#### Task details
Go through the listing and return every line with "https" in it.

Top of Dataset

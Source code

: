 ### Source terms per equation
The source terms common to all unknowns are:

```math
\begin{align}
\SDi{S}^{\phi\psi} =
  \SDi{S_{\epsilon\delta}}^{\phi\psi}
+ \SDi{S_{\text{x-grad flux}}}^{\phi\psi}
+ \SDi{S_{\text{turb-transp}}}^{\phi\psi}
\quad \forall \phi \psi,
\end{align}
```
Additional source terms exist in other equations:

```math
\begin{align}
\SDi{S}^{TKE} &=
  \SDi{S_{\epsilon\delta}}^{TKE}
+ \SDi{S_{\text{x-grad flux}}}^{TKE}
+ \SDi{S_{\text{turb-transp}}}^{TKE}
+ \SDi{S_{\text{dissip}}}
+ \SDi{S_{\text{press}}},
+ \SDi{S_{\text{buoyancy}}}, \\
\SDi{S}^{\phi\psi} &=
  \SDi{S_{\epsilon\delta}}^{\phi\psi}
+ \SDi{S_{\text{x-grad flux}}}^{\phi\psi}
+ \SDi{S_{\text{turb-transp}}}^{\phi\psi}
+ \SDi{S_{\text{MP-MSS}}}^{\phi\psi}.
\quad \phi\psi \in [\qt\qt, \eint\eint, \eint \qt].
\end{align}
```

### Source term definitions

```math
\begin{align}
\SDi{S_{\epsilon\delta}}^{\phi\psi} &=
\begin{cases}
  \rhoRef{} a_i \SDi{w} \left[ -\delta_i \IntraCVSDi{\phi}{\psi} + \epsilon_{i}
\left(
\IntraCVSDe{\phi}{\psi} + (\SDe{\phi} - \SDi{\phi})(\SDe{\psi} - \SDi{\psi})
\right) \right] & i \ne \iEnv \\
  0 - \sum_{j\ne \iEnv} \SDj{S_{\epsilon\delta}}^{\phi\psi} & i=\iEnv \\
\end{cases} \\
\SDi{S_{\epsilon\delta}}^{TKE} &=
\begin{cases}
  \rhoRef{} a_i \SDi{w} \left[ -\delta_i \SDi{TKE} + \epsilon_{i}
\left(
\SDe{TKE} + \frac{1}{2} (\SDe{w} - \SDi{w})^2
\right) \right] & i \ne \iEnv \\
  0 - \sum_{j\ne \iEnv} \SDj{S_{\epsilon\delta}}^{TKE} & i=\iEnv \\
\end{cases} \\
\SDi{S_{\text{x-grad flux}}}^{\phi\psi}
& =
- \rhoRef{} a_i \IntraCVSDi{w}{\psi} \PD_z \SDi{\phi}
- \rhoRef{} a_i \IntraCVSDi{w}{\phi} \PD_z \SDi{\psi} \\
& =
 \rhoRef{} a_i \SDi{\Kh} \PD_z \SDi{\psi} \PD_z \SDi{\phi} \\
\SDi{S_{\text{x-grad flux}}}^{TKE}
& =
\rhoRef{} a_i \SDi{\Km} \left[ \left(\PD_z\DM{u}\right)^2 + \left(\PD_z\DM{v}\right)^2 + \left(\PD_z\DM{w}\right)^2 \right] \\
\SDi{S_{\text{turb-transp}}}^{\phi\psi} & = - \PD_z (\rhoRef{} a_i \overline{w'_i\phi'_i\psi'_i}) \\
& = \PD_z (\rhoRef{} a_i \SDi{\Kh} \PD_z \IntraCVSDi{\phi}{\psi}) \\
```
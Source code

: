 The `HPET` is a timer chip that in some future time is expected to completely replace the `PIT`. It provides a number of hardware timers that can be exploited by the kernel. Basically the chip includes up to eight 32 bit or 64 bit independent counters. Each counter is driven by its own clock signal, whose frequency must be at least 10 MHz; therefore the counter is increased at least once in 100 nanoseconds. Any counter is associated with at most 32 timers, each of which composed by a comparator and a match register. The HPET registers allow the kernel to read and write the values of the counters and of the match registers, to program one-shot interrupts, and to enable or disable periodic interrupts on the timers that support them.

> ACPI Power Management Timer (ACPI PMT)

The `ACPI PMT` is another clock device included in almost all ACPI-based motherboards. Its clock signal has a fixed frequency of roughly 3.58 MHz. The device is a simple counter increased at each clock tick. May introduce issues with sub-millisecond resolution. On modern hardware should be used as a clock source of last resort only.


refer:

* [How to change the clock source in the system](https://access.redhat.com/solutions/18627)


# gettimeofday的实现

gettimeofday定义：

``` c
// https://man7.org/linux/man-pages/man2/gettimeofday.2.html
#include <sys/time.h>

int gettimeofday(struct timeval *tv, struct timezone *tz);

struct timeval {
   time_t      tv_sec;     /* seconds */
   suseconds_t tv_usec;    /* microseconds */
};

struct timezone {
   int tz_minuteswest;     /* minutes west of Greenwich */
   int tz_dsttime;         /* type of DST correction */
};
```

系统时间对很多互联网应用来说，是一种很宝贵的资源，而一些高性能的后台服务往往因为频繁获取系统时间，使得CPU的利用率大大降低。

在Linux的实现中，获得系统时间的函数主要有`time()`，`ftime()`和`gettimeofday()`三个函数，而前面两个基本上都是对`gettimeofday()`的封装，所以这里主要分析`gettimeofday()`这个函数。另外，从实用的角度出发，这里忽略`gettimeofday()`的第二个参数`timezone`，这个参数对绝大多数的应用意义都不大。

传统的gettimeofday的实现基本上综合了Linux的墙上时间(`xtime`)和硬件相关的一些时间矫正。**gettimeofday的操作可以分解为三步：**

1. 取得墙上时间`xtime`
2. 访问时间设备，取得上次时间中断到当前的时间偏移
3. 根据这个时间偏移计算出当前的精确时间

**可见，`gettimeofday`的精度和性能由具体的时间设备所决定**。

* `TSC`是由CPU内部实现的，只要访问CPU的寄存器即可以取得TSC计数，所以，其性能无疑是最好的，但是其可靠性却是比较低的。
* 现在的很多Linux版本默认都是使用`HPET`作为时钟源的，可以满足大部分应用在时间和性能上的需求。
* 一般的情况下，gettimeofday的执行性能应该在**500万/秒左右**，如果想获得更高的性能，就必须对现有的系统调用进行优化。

Bottom of Dataset

#### Written solution
* [How to change the clock source in the system](https://access.redhat.com/solutions/18627)
// https://man7.org/linux/man-pages/man2/gettimeofday.2.html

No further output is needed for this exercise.